Menschen versammeln sich in Crans-Montana, um der Opfer der Brandkatastrophe zu gedenken. Am Freitag wird die Schweiz zeitgleich mit der Gedenkfeier landesweit eine Schweigeminute abhalten.
Jean-Christophe Bott/KEYSTONE/dpa

Am Freitag um 14.00 Uhr steht die Schweiz still. Zeitgleich mit der Gedenkfeier in Martigny wird landesweit eine Schweigeminute abgehalten.
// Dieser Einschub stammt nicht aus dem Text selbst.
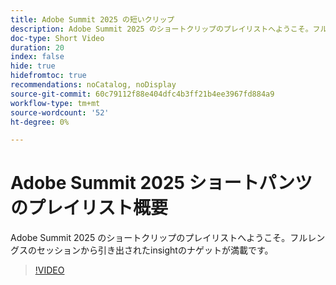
 ```yaml
---
title: Adobe Summit 2025 の短いクリップ
description: Adobe Summit 2025 のショートクリップのプレイリストへようこそ。フルレングスのセッションから引き出されたinsightのナゲットが満載です。
doc-type: Short Video
duration: 20
index: false
hide: true
hidefromtoc: true
recommendations: noCatalog, noDisplay
source-git-commit: 60c79112f88e404dfc4b3ff21b4ee3967fd884a9
workflow-type: tm+mt
source-wordcount: '52'
ht-degree: 0%

---
```


# Adobe Summit 2025 ショートパンツのプレイリスト概要

Adobe Summit 2025 のショートクリップのプレイリストへようこそ。フルレングスのセッションから引き出されたinsightのナゲットが満載です。

>[!VIDEO](https://video.tv.adobe.com/v/3458419/?enablevpops=true)
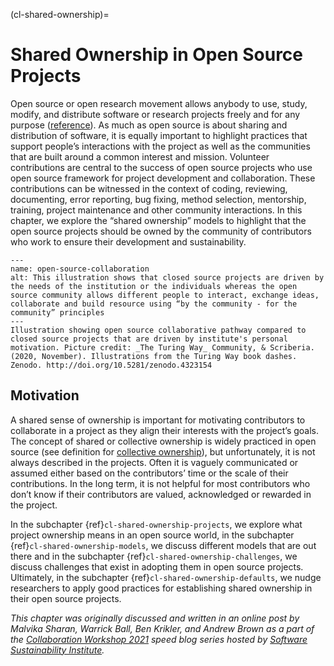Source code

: (cl-shared-ownership)=
# Shared Ownership in Open Source Projects

Open source or open research movement allows anybody to use, study, modify, and distribute software or research projects freely and for any purpose ([reference](https://opensource.org/osd)).
As much as open source is about sharing and distribution of software, it is equally important to highlight practices that support people’s interactions with the project as well as the communities that are built around a common interest and mission.
Volunteer contributions are central to the success of open source projects who use open source framework for project development and collaboration.
These contributions can be witnessed in the context of coding, reviewing, documenting, error reporting, bug fixing, method selection, mentorship, training, project maintenance and other community interactions.
In this chapter, we explore the “shared ownership” models to highlight that the open source projects should be owned by the community of contributors who work to ensure their development and sustainability.

```{figure} ../figures/OpenSourceCollaboration.jpg
---
name: open-source-collaboration
alt: This illustration shows that closed source projects are driven by the needs of the institution or the individuals whereas the open source community allows different people to interact, exchange ideas, collaborate and build resource using “by the community - for the community” principles
---
Illustration showing open source collaborative pathway compared to closed source projects that are driven by institute's personal motivation. Picture credit: _The Turing Way_ Community, & Scriberia. (2020, November). Illustrations from the Turing Way book dashes. Zenodo. http://doi.org/10.5281/zenodo.4323154
```

## Motivation

A shared sense of ownership is important for motivating contributors to collaborate in a project as they align their interests with the project’s goals.
The concept of shared or collective ownership is widely practiced in open source (see definition for [collective ownership](https://www.agilealliance.org/glossary/collective-ownership/)), but unfortunately, it is not always described in the projects.
Often it is vaguely communicated or assumed either based on the contributors’ time or the scale of their contributions.
In the long term, it is not helpful for most contributors who don’t know if their contributors are valued, acknowledged or rewarded in the project.

In the subchapter {ref}`cl-shared-ownership-projects`, we explore what project ownership means in an open source world, in the subchapter {ref}`cl-shared-ownership-models`, we discuss different models that are out there and in the subchapter {ref}`cl-shared-ownership-challenges`, we discuss challenges that exist in adopting them in open source projects.
Ultimately, in the subchapter {ref}`cl-shared-ownership-defaults`, we nudge researchers to apply good practices for establishing shared ownership in their open source projects.

*This chapter was originally discussed and written in an online post by Malvika Sharan, Warrick Ball, Ben Krikler, and Andrew Brown as a part of the [Collaboration Workshop 2021](https://www.software.ac.uk/cw21) speed blog series hosted by [Software Sustainability Institute](https://www.software.ac.uk).*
Das Ritual ist historisch gewachsen und psychologisch wirksam.

Jenny Keller

Keine Zeit? blue News fasst für dich zusammen

  • Am Freitag, 9. Januar 2026, ruft der Bund zu einer landesweiten Schweigeminute um 14 Uhr auf.
  • Die moderne Schweigeminute entstand nach dem Ersten Weltkrieg und wurde 1919 erstmals offiziell abgehalten.
  • Sie wirkt vor allem durch Gleichzeitigkeit: Viele Menschen halten zur selben Zeit inne.
  • Forschende sprechen von emotionaler Synchronisierung und stabilisierender Wirkung nach Katastrophen.
  • Eine Schweigeminute ist ein Anfang des Gedenkens, ersetzt aber keine Aufarbeitung.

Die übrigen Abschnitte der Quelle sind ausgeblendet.